Collected data
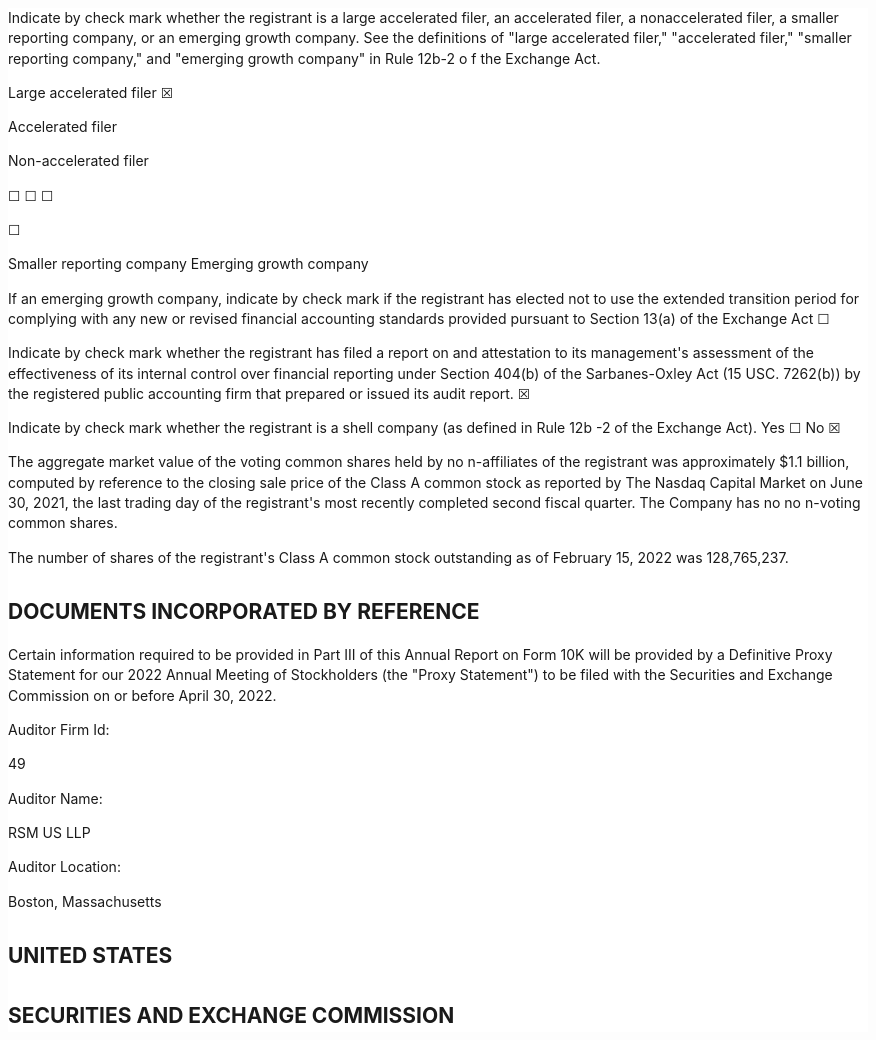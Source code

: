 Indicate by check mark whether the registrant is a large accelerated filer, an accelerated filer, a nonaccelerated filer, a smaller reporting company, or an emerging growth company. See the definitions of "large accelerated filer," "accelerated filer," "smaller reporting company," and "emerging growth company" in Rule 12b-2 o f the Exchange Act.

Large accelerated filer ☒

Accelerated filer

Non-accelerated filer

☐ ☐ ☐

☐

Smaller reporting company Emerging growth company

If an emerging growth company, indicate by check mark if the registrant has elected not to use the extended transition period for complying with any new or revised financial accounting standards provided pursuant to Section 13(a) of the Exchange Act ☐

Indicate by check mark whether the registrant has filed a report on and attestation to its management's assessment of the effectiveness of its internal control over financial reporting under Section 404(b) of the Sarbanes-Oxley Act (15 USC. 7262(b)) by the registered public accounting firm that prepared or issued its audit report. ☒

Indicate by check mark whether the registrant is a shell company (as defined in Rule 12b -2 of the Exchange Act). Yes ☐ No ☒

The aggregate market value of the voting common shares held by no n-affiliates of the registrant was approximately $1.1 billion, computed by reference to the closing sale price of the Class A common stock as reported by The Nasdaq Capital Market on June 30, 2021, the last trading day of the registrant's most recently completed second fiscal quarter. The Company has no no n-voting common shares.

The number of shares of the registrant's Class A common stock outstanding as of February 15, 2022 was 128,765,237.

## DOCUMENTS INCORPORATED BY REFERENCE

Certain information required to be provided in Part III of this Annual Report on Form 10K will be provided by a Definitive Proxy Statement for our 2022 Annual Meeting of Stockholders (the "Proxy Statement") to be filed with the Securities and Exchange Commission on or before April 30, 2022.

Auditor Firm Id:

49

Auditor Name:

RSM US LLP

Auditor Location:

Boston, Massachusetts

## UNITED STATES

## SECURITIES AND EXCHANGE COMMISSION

* * *

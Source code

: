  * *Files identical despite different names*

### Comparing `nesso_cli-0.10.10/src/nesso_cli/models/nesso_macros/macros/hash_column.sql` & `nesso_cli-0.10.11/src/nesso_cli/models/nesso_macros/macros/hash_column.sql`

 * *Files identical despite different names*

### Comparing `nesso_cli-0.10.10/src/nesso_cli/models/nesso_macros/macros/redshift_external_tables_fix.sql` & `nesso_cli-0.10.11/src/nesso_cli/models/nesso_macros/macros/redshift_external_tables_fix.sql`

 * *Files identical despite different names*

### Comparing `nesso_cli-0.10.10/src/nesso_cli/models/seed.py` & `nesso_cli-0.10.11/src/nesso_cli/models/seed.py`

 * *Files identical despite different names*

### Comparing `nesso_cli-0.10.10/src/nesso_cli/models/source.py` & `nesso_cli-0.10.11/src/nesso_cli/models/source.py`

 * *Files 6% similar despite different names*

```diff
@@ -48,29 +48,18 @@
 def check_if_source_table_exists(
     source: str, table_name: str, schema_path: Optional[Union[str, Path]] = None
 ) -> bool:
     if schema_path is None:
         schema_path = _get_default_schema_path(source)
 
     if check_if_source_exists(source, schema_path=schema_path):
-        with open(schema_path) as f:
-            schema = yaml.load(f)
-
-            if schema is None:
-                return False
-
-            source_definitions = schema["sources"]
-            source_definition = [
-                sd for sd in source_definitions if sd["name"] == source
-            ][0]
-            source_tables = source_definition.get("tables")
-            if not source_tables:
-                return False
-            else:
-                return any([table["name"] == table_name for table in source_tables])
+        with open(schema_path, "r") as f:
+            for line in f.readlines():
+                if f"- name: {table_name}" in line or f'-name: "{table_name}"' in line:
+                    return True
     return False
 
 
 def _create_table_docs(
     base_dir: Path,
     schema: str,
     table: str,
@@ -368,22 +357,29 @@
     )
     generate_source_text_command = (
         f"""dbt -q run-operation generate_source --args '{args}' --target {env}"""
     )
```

TASK TO COMPLETE
Return all lines from the data that include the string "shares".

RESPONSE BOX
The aggregate market value of the voting common shares held by no n-affiliates of the registrant was approximately $1.1 billion, computed by reference to the closing sale price of the Class A common stock as reported by The Nasdaq Capital Market on June 30, 2021, the last trading day of the registrant's most recently completed second fiscal quarter. The Company has no no n-voting common shares.
The number of shares of the registrant's Class A common stock outstanding as of February 15, 2022 was 128,765,237.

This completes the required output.